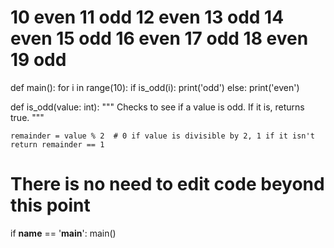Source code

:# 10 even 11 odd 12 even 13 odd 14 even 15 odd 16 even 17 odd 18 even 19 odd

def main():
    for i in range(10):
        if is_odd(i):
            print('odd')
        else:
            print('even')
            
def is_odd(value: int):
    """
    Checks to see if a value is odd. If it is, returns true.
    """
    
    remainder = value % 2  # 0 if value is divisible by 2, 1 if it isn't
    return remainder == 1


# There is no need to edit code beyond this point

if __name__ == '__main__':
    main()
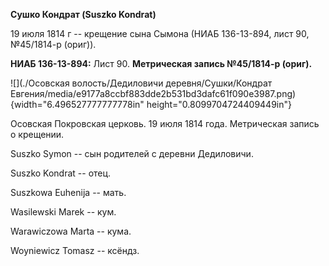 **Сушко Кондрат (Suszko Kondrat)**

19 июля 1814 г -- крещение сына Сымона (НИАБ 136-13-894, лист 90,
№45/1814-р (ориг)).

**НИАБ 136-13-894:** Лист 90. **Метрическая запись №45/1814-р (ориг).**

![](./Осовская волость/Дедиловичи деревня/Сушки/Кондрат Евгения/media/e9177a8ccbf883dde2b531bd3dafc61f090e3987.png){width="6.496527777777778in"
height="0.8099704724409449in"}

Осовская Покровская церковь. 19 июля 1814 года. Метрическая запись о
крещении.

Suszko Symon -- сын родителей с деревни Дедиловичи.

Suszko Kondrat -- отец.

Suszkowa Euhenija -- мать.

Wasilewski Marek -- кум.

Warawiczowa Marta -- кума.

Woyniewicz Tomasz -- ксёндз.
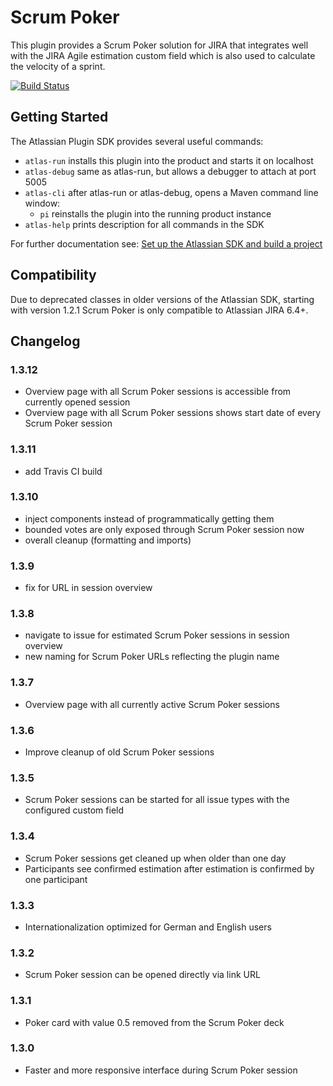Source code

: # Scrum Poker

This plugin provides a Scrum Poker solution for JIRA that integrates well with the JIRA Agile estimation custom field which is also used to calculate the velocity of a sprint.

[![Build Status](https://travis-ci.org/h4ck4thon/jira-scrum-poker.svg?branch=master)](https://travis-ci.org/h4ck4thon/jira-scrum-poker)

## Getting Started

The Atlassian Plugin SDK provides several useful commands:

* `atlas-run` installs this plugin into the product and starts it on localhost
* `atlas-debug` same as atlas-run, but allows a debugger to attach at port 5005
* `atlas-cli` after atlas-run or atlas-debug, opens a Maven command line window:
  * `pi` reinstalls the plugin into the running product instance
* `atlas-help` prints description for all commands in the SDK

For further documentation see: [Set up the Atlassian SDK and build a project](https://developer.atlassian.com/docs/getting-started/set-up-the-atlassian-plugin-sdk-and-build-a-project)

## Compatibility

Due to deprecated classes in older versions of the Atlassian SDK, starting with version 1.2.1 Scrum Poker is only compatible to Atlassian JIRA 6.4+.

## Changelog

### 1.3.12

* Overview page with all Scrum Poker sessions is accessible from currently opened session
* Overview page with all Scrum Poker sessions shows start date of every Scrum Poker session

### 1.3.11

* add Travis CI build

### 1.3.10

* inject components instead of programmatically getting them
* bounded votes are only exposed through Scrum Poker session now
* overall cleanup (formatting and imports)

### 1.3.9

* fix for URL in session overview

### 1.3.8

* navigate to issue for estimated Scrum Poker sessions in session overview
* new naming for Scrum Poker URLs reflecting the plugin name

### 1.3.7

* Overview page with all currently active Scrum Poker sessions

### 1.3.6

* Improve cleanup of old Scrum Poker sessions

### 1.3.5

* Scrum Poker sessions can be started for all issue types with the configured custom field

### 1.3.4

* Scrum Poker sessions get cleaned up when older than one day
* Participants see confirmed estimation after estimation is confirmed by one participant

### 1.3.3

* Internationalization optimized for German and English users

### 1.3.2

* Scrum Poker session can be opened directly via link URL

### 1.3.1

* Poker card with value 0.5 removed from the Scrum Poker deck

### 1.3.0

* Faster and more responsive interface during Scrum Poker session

....................

**To do**: Reproduce, word for word and in full, only the lines above that start at the line with "## Getting Started" and run through the line with "running product instance", both ends included.

**Solution for this problem**:
## Getting Started

The Atlassian Plugin SDK provides several useful commands:

* `atlas-run` installs this plugin into the product and starts it on localhost
* `atlas-debug` same as atlas-run, but allows a debugger to attach at port 5005
* `atlas-cli` after atlas-run or atlas-debug, opens a Maven command line window:
  * `pi` reinstalls the plugin into the running product instance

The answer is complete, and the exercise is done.